Durante la genesi della membrana i componenti vanno portati oltre il periplasma:
- Proteine integrali: Devono foldarsi in loco e quindi usano il traslocone SEC che utilizza ATP per traslocare molecole all’esterno del citoplasma. Viene impiegato il complesso BAM (β-barrell assembly machine): il precursore della OMP è preso da SecB e passato al traslocone. Nel periplasma delle chaperonine lo mantengono disteso. Le Skp impediscono il folding della porina.
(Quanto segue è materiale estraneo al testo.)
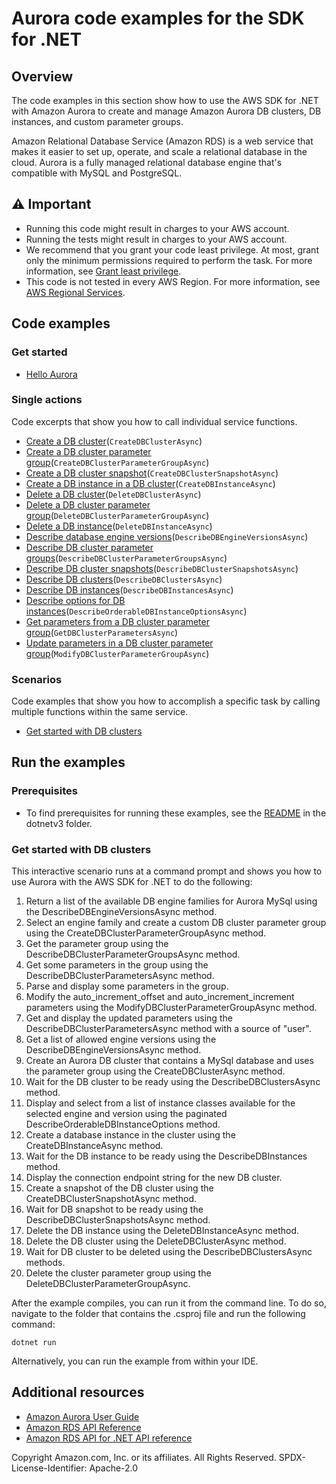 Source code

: # Aurora code examples for the SDK for .NET

## Overview
The code examples in this section show how to use the AWS SDK for .NET with Amazon Aurora
to create and manage Amazon Aurora DB clusters, DB instances, and custom parameter groups.

Amazon Relational Database Service (Amazon RDS) is a web service that makes it easier
to set up, operate, and scale a relational database in the cloud. Aurora is a fully
managed relational database engine that's compatible with MySQL and PostgreSQL.

## ⚠️ Important
* Running this code might result in charges to your AWS account.
* Running the tests might result in charges to your AWS account.
* We recommend that you grant your code least privilege. At most, grant only the minimum permissions required to perform the task. For more information, see [Grant least privilege](https://docs.aws.amazon.com/IAM/latest/UserGuide/best-practices.html#grant-least-privilege).
* This code is not tested in every AWS Region. For more information, see [AWS Regional Services](https://aws.amazon.com/about-aws/global-infrastructure/regional-product-services).

## Code examples

### Get started

* [Hello Aurora](Actions/HelloAurora.cs)

### Single actions
Code excerpts that show you how to call individual service functions.

* [Create a DB cluster](Actions/AuroraWrapper.cs)(`CreateDBClusterAsync`)
* [Create a DB cluster parameter group](Actions/AuroraWrapper.cs)(`CreateDBClusterParameterGroupAsync`)
* [Create a DB cluster snapshot](Actions/AuroraWrapper.cs)(`CreateDBClusterSnapshotAsync`)
* [Create a DB instance in a DB cluster](Actions/AuroraWrapper.cs)(`CreateDBInstanceAsync`)
* [Delete a DB cluster](Actions/AuroraWrapper.cs)(`DeleteDBClusterAsync`)
* [Delete a DB cluster parameter group](Actions/AuroraWrapper.cs)(`DeleteDBClusterParameterGroupAsync`)
* [Delete a DB instance](Actions/AuroraWrapper.cs)(`DeleteDBInstanceAsync`)
* [Describe database engine versions](Actions/AuroraWrapper.cs)(`DescribeDBEngineVersionsAsync`)
* [Describe DB cluster parameter groups](Actions/AuroraWrapper.cs)(`DescribeDBClusterParameterGroupsAsync`)
* [Describe DB cluster snapshots](Actions/AuroraWrapper.cs)(`DescribeDBClusterSnapshotsAsync`)
* [Describe DB clusters](Actions/AuroraWrapper.cs)(`DescribeDBClustersAsync`)
* [Describe DB instances](Actions/AuroraWrapper.cs)(`DescribeDBInstancesAsync`)
* [Describe options for DB instances](Actions/AuroraWrapper.cs)(`DescribeOrderableDBInstanceOptionsAsync`)
* [Get parameters from a DB cluster parameter group](Actions/AuroraWrapper.cs)(`GetDBClusterParametersAsync`)
* [Update parameters in a DB cluster parameter group](Actions/AuroraWrapper.cs)(`ModifyDBClusterParameterGroupAsync`)

### Scenarios

Code examples that show you how to accomplish a specific task by calling
multiple functions within the same service.

* [Get started with DB clusters](Scenarios/AuroraScenario.cs)

## Run the examples

### Prerequisites
* To find prerequisites for running these examples, see the
  [README](../README.md#Prerequisites) in the dotnetv3 folder.

### Get started with DB clusters

This interactive scenario runs at a command prompt and shows you how to use
Aurora with the AWS SDK for .NET to do the following:

1.  Return a list of the available DB engine families for Aurora MySql using the DescribeDBEngineVersionsAsync method.
2.  Select an engine family and create a custom DB cluster parameter group using the CreateDBClusterParameterGroupAsync method.
3.  Get the parameter group using the DescribeDBClusterParameterGroupsAsync method.
4.  Get some parameters in the group using the DescribeDBClusterParametersAsync method.
5.  Parse and display some parameters in the group.
6.  Modify the auto_increment_offset and auto_increment_increment parameters
    using the ModifyDBClusterParameterGroupAsync method.
7.  Get and display the updated parameters using the DescribeDBClusterParametersAsync method with a source of "user".
8.  Get a list of allowed engine versions using the DescribeDBEngineVersionsAsync method.
9.  Create an Aurora DB cluster that contains a MySql database and uses the parameter group 
    using the CreateDBClusterAsync method.
10. Wait for the DB cluster to be ready using the DescribeDBClustersAsync method.
11. Display and select from a list of instance classes available for the selected engine and version
    using the paginated DescribeOrderableDBInstanceOptions method.
12. Create a database instance in the cluster using the CreateDBInstanceAsync method.
13. Wait for the DB instance to be ready using the DescribeDBInstances method.
14. Display the connection endpoint string for the new DB cluster.
15. Create a snapshot of the DB cluster using the CreateDBClusterSnapshotAsync method.
16. Wait for DB snapshot to be ready using the DescribeDBClusterSnapshotsAsync method.
17. Delete the DB instance using the DeleteDBInstanceAsync method.
18. Delete the DB cluster using the DeleteDBClusterAsync method.
19. Wait for DB cluster to be deleted using the DescribeDBClustersAsync methods.
20. Delete the cluster parameter group using the DeleteDBClusterParameterGroupAsync.

After the example compiles, you can run it from the command line. To do so,
navigate to the folder that contains the .csproj file and run the following
command:

```
dotnet run
```

Alternatively, you can run the example from within your IDE.

## Additional resources
* [Amazon Aurora User Guide](https://docs.aws.amazon.com/AmazonRDS/latest/AuroraUserGuide/CHAP_AuroraOverview.html)
* [Amazon RDS API Reference](https://docs.aws.amazon.com/AmazonRDS/latest/APIReference/Welcome.html)
* [Amazon RDS API for .NET API reference](https://docs.aws.amazon.com/sdkfornet/v3/apidocs/items/RDS/NRDS.html)

Copyright Amazon.com, Inc. or its affiliates. All Rights Reserved. SPDX-License-Identifier: Apache-2.0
Le proteine SurA portano la OMP al complesso BAM che fa assumere il corretto ripiegamento alla porina.
- Lipoproteine: Tramite il complesso LOL (Lipoproteins outermembrane localization) la lipoproteina viene portata da un trasportatore ABC (ATP binding cassette) nel periplasma. Qui una chaperonina LolA con cavità idrofobica riceve la lipoproteina e la trasferisce a LolB che la dispone nella corretta posizione.
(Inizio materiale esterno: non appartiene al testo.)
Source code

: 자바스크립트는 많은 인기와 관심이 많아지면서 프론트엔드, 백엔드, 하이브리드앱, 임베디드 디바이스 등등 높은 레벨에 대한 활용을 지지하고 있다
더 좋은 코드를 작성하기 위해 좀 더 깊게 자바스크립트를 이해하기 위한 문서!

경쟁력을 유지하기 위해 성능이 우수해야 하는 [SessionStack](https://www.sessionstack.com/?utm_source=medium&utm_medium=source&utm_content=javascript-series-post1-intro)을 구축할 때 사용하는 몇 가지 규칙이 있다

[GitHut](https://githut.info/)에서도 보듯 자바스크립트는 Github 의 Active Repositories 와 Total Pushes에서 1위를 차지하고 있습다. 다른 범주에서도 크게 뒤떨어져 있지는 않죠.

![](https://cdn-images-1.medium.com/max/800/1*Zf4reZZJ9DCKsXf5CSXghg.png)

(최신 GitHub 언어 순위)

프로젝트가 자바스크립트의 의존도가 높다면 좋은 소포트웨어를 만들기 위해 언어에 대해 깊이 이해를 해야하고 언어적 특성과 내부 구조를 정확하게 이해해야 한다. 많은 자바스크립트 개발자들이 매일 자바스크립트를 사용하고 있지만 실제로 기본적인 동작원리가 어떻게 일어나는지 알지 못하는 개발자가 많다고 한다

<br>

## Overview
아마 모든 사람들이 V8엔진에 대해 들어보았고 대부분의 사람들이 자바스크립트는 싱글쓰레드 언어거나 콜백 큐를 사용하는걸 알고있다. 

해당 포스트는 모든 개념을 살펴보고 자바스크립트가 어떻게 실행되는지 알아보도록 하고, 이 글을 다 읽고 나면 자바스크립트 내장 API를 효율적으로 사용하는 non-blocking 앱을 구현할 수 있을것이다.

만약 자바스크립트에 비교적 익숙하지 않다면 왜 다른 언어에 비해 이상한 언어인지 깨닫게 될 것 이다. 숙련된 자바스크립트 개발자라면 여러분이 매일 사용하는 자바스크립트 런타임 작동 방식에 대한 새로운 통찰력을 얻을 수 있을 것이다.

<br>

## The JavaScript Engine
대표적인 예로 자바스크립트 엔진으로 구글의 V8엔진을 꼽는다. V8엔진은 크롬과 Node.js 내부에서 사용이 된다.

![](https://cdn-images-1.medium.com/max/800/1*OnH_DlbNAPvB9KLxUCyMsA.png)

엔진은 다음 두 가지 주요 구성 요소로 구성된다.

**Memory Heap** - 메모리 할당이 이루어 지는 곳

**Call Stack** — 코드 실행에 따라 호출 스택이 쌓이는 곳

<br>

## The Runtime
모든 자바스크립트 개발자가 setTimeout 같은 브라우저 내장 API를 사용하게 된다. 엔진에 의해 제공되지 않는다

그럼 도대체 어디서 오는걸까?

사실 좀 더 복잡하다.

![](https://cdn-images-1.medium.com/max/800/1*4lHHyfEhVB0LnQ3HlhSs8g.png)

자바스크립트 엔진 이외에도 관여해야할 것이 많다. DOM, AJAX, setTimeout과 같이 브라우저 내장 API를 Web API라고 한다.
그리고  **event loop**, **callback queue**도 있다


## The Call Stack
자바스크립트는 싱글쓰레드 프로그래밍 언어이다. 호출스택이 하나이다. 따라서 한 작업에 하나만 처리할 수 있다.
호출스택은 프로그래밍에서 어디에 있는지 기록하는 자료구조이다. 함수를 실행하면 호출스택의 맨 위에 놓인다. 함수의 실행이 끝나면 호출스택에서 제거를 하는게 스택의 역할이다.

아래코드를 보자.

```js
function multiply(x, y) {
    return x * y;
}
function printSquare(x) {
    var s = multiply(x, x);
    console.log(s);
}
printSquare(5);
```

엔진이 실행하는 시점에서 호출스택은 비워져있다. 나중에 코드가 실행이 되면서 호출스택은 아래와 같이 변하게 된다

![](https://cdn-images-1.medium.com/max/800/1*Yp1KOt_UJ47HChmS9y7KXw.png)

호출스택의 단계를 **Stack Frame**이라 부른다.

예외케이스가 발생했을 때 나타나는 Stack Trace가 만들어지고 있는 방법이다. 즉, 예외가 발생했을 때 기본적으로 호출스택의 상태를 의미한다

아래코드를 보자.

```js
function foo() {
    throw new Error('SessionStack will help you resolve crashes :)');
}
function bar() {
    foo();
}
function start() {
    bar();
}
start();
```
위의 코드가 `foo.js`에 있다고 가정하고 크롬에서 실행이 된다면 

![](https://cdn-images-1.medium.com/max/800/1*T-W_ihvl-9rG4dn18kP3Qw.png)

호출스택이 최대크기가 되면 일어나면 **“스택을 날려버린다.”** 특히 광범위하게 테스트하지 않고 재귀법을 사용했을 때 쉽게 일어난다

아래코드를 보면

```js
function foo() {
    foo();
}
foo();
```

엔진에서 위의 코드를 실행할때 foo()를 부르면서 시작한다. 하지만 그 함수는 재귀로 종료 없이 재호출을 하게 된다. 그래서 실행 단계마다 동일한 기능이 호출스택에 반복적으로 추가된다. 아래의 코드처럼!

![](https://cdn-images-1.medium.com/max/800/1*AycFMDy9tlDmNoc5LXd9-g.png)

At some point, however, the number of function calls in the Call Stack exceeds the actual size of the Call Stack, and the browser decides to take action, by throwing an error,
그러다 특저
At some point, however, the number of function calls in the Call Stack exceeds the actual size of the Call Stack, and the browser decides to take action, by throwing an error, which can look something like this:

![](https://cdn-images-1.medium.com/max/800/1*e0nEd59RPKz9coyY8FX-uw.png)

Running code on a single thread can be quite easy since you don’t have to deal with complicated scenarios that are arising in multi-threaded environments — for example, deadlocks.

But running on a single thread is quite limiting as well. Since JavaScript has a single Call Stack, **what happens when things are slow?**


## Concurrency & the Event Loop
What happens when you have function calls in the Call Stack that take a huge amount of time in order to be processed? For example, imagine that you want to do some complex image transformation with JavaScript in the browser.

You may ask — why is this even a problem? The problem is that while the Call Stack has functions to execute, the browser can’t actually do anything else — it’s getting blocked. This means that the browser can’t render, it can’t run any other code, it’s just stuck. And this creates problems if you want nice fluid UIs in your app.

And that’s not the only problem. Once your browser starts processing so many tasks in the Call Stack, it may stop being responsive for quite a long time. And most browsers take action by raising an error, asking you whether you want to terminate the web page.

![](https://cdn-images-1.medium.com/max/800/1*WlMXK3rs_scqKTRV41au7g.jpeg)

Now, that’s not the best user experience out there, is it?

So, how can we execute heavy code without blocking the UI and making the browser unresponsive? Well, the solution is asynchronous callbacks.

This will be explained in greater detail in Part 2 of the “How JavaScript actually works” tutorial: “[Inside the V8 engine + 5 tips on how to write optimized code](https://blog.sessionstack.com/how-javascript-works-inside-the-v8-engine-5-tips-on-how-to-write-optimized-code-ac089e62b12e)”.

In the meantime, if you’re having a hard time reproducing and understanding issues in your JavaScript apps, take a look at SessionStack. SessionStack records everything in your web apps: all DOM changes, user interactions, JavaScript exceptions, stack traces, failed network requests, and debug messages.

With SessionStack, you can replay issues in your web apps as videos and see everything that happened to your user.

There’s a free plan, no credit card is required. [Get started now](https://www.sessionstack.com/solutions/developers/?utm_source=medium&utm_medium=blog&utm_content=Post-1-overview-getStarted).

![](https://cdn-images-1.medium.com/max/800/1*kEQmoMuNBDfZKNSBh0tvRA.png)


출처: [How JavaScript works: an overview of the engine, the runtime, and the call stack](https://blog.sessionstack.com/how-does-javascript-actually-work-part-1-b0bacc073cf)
- Lipopolisaccaridi: Si forma una grossa struttura proteica che attraversa il periplasma per portare gli LPS alla membrana esterna. Si sono identificate sette proteine Lpt che formano il ponte. Coinvolge un trasportatore ABC per portare nel periplasma la LPS. Il ponte ha un solco idrofobico che aggancia il lipide-A del LPS. La ATP viene idrolizzata per estrudere LPS dal citoplasma. LptA ha un ruolo di chaperon. LptD e LptE con una struttura a toro inseriscono LPS nella membrana esterna.
Gli LPS sono assemblati nel periplasma. L’antigene O è trasportato dal bactoprenolo mentre il Lipide A e il core sono trasportati attraverso MsbA. Nel periplasma le subunità sono polimerizzate da Wzy.
Periplasma: Spazio definito dalla membrana esterna e da quella citoplasmatica. Al suo interno c’è un peptidoglicano idrato in una matrice gelificata. Tutti questi enzimi contengono un segnale N-terminale specifico che li indirizza verso il periplasma. Lo spazio periplasmatico contiene:
- Binding proteins: Con funzione recettoriale e di trasporto. Sono fluttuanti nel gel in attesa del proprio ligando.
- Enzimi idrolitici
- Enzimi detossificanti: Tra cui il più importante è la β-lattamasi che espressa in maniera costitutiva o a feedback inibisce l’azione degli antibiotici come penicillina e cefalosporina.
- Enzimi metabolici: Come idrogenasi o nitrito reduttasi.
Giunzioni di Bayer: Parte delle componenti della membrana esterna sono formati non solo a seguito di secrezione ma anche perché si formano dei punti di contatto tra le due membrane. Queste giunzioni servirebbero al turnover dei LPS.